Phylogenetic relationships of RIOK-1 or RIOK-2 amino acid sequences representing 25 species of flatworm studied.

Posterior probabilities (pp) are indicated. The scale bar denotes the estimated number of amino acid substitution per site.

Conservation of the riok gene family in metazoans

A bioinformatic analysis of the genomes, transcriptomes and inferred proteomes of 45 species of metazoans (Supplementary Data 4) showed that riok-3 is present in the earliest metazoans, including cnidarians (Acropora digitifera and Nemostella vectensis) and poriferans (Alatina moseri, Hydra vulgaris and Amphimedon queenslandica) (Figure 3). The riok-3 gene was retained in representatives of the deuterostomes including Saccoglassus kowalevskii, Strongylocentrotus purpuratus, Branchiotoma florida, Gallus gallus and Homo sapiens. The riok-3 gene is also present in representatives of the three main ecdysozoan lineages including insects (represented by Drosophila melanogaster, Bombyx mori and Tribolium castaneum), crustaceans (Euryemora affinis and Daphnia pulex) and nematodes (Ascaris suum, Caenorhabditis elegans, Haemonchus contortus, Loa loa and Trichinella spiralis). Representatives of two of the three lophotrochozoan lineages including molluscs (Lottia giganta, Biomphalaria glabrata, Aplysia californica, Crasssostrea gigas and Mytillus galloprovincialis) and annelids (Capitella telera and Helobdella robusta) have retained riok-3, whilst there was no evidence for this gene in either free-living (Macrostomum ligano, Schmidtea mediterranea, Hymenolepis microstoma) or parasitic platyhelminths (Echinococcus granulosus, Taenia solium, Schistosoma haematobium, Schistosoma mansoni, Opisthorchis viverrini and Clonorchis sinensis).

Figure 3
figure 3

Presence or absence of the riok-3 gene in/from 45 species representing the Metazoa.

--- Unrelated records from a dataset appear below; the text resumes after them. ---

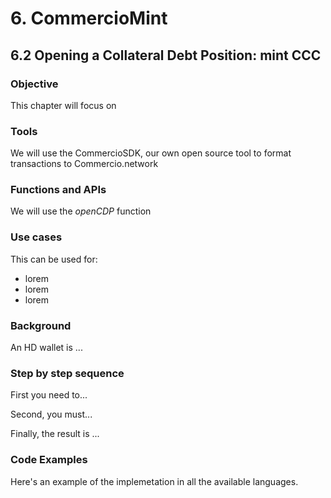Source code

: # 6. CommercioMint

## 6.2 Opening a Collateral Debt Position: mint CCC

### Objective

This chapter will focus on

### Tools

We will use the CommercioSDK, our own open source tool to format transactions to Commercio.network

### Functions and APIs

We will use the _openCDP_ function

### Use cases

This can be used for:

* lorem
* lorem
* lorem


###  Background

An HD wallet is ...

### Step by step sequence

First you need to...

Second, you must...

Finally, the result is ...

### Code Examples

Here's an example of the implemetation in all the available languages.
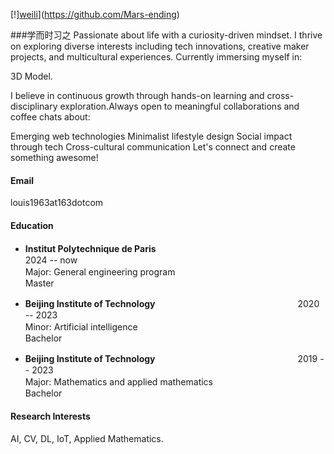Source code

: 

[!][weili](https://img.shields.io/badge/MarsEnding-github-blue?logo=github)](https://github.com/Mars-ending)

###学而时习之
Passionate about life with a curiosity-driven mindset. I thrive on exploring diverse interests including tech innovations, creative maker projects, and multicultural experiences. Currently immersing myself in:

3D Model.


I believe in continuous growth through hands-on learning and cross-disciplinary exploration.Always open to meaningful collaborations and coffee chats about:

Emerging web technologies
Minimalist lifestyle design
Social impact through tech
Cross-cultural communication
Let's connect and create something awesome!

#### Email
louis1963at163dotcom

#### Education
- **Institut Polytechnique de Paris**　　　　　　　　　　　　　　　　　　2024 -- now  
  Major: General engineering program　　　　　　　　　　　　　　　　　     Master

- **Beijing Institute of Technology**　　　　　　　　　　　　　　　　   2020 -- 2023  
  Minor: Artificial intelligence　　　　　　　　　　　　　　　　　　　     Bachelor

- **Beijing Institute of Technology**　　　　　　　　　　　　　　　　   2019 -- 2023  
  Major: Mathematics and applied mathematics　　　　　　　　　　　      Bachelor
  
#### Research Interests
AI, CV, DL, IoT, Applied Mathematics.

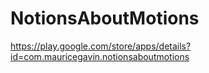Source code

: # NotionsAboutMotions

https://play.google.com/store/apps/details?id=com.mauricegavin.notionsaboutmotions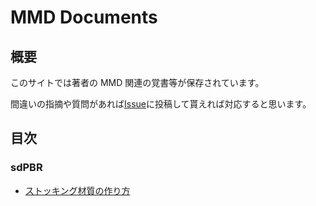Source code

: # MMD Documents
## 概要
このサイトでは著者の MMD 関連の覚書等が保存されています。

間違いの指摘や質問があれば[Issue](https://github.com/Inwerwm/mmd-documents/issues)に投稿して貰えれば対応すると思います。

## 目次

### sdPBR
- [ストッキング材質の作り方](sdPBR\StockingMaterial.html)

Grey indicates species that have three genes (riok-1 to riok-3) and red indicates those that exclusively have genes riok-1 and riok-2.

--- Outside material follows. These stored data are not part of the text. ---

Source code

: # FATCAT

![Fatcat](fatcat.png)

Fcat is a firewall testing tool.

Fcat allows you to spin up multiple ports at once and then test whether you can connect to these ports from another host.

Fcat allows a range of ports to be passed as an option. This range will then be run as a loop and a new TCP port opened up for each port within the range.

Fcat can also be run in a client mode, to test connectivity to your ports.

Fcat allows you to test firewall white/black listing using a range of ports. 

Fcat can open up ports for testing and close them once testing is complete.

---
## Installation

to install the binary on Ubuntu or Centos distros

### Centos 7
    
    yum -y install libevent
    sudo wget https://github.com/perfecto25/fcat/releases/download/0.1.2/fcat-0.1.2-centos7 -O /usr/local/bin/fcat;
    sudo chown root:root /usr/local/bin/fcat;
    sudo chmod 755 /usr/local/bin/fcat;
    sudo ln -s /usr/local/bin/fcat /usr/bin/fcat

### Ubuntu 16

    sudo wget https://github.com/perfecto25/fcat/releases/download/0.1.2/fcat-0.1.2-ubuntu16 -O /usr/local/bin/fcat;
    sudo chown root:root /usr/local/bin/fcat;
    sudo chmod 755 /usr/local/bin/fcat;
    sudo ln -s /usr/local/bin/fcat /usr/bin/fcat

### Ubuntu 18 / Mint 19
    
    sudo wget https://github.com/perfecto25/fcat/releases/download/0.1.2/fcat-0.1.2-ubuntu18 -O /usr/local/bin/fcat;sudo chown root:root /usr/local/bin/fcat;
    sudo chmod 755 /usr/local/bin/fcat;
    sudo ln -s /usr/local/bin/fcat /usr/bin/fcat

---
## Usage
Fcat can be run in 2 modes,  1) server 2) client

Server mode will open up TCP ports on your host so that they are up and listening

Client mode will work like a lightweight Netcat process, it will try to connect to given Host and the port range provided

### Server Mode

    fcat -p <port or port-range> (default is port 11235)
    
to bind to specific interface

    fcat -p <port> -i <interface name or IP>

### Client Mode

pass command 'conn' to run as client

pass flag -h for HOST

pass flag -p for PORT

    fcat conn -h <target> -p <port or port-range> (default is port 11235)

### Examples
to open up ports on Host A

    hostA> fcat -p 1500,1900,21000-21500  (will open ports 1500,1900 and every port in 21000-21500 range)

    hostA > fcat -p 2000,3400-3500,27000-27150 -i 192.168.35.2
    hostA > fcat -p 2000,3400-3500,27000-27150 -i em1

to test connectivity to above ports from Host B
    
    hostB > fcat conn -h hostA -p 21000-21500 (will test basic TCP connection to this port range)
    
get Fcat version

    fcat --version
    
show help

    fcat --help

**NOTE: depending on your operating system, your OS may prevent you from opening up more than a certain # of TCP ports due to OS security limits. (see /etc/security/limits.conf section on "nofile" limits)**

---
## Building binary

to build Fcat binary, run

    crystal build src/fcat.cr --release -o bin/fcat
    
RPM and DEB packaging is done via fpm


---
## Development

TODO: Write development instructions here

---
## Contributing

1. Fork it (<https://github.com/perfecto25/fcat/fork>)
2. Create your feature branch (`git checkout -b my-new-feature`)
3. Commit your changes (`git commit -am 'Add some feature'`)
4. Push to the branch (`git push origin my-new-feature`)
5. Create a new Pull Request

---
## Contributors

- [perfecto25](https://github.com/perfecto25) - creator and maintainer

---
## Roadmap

Conservation of RIOK-3 associating proteins in flatworms

To explain the identified loss of RIOK-3 from flatworms, bioinformatic analyses were performed on the genomes, transcriptomes and inferred proteomes of all available flatworm species, to identify the presence/absence of RIOK-3 associating proteins involved in (a) the biosynthesis of the ribosomal small subunit (SSU) and (b) the tumor necrosis factor receptor-1 (TNF-R1) signalling pathway. Regarding the former, the bioinformatic analysis identified flatworm orthologs for all known metazoan SSU proteins (n = 30) and associating proteins (LTV-1, ENP-1, TSR-1, DIM-1, PNO-1 and NOB-1) essential for the cytoplasmic assembly of SSU (Supplementary Data 5). For the latter pathway, a loss of caspase-10 and the upstream TNF-R1 signalling proteins - Fas-associated protein with death domain (FADD) and T tumor necrosis factor receptor type 1-associated death domain (RADD) protein became evident (Figure 4). Additional gene losses were identified in the NF-κB pathway for the caspase-10-associating receptor-interacting protein kinase (RIPK) and NF-κB-inducing kinase (NIK). In flatworms, we identified TNF-R1 that lacked its cytoplasmic death domains, caspase-3 and caspase-8 (Figure 4).

Figure 4
figure 4

Illustration of flatworm gene conservation, or loss in the tumour necrosis factor pathways and the small subunit ribosomal biosynthesis in flatworms.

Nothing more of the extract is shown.